> ASSIGNED TASK: Exactly and only the lines from the first entry through the line with "## Installation" should be copied, both ends included, with no pictures.
Start of INPUT DATA
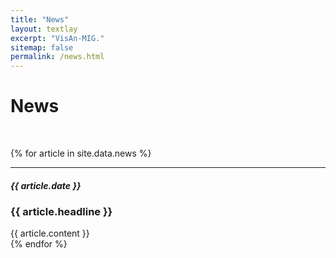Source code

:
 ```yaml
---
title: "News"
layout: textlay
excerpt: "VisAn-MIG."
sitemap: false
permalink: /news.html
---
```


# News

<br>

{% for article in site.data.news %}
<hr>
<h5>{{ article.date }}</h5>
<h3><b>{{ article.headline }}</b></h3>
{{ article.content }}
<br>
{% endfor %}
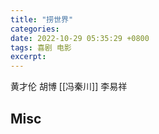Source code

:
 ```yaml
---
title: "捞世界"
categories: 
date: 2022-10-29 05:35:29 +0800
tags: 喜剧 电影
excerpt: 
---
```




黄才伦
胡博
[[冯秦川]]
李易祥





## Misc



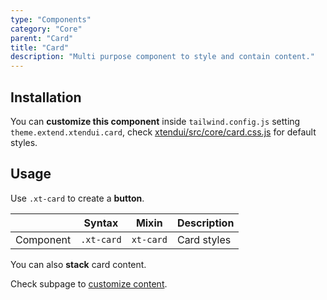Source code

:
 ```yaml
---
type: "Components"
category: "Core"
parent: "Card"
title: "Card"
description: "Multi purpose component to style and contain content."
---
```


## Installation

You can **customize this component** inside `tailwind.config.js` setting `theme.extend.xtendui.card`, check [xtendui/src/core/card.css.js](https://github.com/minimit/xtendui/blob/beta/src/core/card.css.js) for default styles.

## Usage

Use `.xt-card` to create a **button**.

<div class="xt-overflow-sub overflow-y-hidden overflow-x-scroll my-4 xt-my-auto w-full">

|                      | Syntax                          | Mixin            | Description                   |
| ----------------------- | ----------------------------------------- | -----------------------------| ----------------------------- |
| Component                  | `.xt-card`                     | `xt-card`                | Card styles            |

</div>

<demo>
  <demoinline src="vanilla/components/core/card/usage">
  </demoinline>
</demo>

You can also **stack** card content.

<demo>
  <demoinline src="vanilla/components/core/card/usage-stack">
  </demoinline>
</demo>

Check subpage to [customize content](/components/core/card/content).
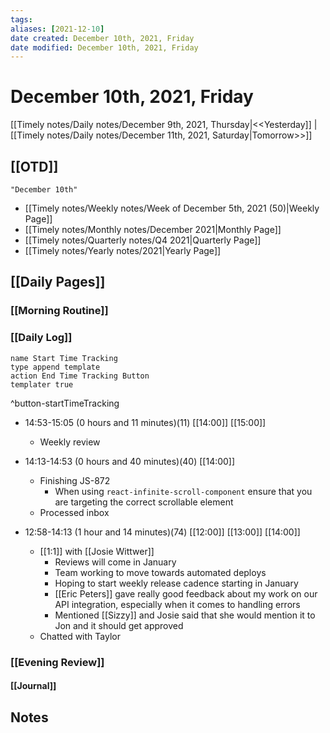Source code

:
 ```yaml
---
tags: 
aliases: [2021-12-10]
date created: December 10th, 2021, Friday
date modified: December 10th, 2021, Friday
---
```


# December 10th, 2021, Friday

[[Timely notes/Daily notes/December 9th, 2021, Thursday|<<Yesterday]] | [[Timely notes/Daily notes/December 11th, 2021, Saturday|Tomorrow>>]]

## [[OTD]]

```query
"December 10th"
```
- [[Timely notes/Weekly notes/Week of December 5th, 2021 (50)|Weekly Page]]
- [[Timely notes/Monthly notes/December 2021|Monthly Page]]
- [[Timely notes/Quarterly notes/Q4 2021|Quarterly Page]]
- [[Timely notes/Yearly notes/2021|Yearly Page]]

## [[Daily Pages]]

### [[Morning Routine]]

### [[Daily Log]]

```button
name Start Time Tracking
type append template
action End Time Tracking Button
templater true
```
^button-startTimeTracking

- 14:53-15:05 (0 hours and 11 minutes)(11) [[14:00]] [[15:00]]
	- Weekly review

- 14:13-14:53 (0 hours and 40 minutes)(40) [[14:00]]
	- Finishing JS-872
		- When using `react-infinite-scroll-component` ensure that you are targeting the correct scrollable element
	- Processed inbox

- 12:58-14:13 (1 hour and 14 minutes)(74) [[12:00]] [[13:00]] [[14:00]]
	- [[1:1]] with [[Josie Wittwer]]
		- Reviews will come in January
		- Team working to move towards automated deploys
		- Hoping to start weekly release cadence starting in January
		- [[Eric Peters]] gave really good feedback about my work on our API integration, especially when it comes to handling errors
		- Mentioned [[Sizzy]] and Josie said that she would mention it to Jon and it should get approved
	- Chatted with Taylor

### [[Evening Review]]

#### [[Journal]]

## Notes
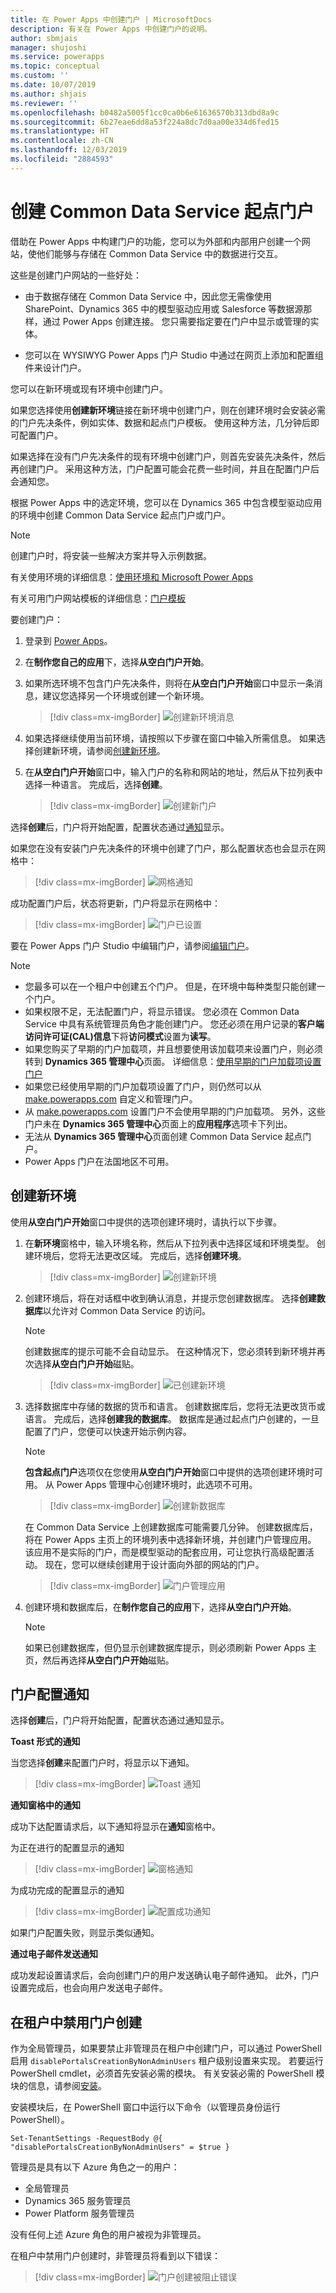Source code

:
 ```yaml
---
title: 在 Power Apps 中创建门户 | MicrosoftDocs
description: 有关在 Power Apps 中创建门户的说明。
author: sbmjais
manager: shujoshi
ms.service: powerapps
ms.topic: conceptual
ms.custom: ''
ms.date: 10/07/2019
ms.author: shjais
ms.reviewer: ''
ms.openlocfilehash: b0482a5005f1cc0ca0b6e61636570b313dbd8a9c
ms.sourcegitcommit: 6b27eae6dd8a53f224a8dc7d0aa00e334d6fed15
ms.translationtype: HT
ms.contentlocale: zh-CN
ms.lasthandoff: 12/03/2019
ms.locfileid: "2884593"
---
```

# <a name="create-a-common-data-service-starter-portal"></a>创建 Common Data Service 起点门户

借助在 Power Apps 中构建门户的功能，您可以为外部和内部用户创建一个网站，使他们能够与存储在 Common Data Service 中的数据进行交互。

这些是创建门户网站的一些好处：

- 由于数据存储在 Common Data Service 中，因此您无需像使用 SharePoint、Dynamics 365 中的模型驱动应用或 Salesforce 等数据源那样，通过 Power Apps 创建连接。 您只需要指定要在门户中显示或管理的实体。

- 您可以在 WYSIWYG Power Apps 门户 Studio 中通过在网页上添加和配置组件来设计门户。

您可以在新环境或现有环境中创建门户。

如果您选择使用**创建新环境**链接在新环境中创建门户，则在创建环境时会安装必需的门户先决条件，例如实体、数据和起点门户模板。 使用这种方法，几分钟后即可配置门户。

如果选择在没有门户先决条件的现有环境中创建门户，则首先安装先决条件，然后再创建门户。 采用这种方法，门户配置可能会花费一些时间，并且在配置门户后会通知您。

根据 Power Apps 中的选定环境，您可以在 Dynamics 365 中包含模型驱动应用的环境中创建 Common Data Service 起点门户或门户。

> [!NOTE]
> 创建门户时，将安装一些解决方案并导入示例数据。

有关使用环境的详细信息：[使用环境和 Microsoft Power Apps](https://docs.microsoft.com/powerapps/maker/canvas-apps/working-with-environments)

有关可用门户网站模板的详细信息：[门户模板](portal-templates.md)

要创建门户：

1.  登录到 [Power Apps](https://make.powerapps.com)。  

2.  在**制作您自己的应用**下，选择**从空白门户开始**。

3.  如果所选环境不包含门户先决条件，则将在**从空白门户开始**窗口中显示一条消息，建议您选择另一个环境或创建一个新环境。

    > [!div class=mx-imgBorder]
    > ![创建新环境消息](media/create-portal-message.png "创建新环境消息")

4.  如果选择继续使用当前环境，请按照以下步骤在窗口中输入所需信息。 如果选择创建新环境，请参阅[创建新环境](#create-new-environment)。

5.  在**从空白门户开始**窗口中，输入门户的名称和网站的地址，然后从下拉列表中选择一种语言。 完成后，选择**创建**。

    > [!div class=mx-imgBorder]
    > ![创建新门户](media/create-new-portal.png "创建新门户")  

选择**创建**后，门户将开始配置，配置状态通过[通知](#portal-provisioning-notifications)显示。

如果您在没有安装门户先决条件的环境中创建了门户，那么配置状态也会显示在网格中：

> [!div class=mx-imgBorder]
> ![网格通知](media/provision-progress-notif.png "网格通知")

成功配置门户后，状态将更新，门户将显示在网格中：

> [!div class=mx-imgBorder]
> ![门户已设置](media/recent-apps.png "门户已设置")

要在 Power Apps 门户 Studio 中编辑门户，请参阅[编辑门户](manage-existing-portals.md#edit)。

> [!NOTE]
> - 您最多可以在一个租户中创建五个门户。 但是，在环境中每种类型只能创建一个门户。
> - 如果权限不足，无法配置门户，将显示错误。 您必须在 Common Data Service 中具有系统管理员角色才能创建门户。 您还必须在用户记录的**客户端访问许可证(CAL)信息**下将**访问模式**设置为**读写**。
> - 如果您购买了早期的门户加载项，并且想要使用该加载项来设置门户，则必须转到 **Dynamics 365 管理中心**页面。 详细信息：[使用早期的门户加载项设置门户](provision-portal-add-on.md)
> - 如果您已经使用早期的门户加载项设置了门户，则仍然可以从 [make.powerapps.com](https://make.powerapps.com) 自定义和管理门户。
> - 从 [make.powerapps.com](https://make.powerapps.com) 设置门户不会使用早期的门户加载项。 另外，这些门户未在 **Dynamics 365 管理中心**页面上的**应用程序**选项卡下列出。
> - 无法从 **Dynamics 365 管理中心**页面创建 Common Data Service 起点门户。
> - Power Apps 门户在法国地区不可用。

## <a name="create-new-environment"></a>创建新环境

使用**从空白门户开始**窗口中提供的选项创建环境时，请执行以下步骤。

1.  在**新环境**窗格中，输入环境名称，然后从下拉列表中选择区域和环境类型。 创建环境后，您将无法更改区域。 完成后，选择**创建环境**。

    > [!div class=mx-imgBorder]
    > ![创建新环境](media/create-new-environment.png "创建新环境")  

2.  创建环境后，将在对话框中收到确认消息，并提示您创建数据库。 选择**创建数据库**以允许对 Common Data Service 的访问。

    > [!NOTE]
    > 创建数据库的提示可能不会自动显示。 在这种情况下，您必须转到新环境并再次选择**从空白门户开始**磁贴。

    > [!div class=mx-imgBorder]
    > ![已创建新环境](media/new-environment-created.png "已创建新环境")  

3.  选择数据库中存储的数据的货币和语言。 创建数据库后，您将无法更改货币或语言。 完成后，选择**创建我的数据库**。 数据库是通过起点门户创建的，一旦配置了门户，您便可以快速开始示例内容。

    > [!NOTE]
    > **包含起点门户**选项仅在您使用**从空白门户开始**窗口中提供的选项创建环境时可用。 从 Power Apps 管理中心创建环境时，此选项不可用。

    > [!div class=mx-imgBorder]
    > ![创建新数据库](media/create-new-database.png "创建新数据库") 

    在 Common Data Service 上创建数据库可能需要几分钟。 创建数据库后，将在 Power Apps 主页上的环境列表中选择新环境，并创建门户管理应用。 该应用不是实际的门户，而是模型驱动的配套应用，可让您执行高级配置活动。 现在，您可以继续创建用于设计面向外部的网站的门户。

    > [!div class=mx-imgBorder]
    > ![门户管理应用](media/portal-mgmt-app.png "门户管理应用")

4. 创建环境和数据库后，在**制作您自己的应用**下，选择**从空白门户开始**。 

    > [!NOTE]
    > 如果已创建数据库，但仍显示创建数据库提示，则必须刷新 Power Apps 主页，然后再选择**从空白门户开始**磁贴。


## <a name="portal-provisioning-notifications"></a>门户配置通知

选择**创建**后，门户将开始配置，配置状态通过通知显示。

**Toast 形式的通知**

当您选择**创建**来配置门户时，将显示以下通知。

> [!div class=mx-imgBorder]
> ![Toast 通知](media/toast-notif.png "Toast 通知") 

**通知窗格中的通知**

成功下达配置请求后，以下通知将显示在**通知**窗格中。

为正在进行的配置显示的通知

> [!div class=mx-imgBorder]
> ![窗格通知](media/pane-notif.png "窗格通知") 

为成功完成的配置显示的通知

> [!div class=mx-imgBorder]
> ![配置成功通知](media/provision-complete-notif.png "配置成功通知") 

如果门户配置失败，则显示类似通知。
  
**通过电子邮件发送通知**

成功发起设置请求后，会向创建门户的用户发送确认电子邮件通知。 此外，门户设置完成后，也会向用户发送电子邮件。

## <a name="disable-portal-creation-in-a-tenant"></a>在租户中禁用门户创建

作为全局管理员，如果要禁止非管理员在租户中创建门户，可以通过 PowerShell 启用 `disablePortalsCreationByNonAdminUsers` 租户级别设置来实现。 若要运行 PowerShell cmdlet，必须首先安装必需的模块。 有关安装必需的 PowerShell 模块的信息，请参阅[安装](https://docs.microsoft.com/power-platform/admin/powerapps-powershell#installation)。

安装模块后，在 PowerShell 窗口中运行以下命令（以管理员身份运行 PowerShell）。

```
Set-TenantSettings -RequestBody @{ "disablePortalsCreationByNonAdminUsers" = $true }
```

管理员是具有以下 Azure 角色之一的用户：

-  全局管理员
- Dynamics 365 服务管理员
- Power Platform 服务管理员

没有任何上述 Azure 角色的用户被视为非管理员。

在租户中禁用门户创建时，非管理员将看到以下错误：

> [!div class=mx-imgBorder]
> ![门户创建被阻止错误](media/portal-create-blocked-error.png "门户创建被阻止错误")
End of INPUT DATA
> RESULT OF THIS TASK:
Source code

:
 ```yaml
---
title: "News"
layout: textlay
excerpt: "VisAn-MIG."
sitemap: false
permalink: /news.html
---
```


# News

<br>

{% for article in site.data.news %}
<hr>
<h5>{{ article.date }}</h5>
<h3><b>{{ article.headline }}</b></h3>
{{ article.content }}
<br>
{% endfor %}
Source code

:
 ```yaml
---
title: "捞世界"
categories: 
date: 2022-10-29 05:35:29 +0800
tags: 喜剧 电影
excerpt: 
---
```




黄才伦
胡博
[[冯秦川]]
李易祥





## Misc



Source code

:
 ```yaml
---
type: "Components"
category: "Core"
parent: "Card"
title: "Card"
description: "Multi purpose component to style and contain content."
---
```


## Installation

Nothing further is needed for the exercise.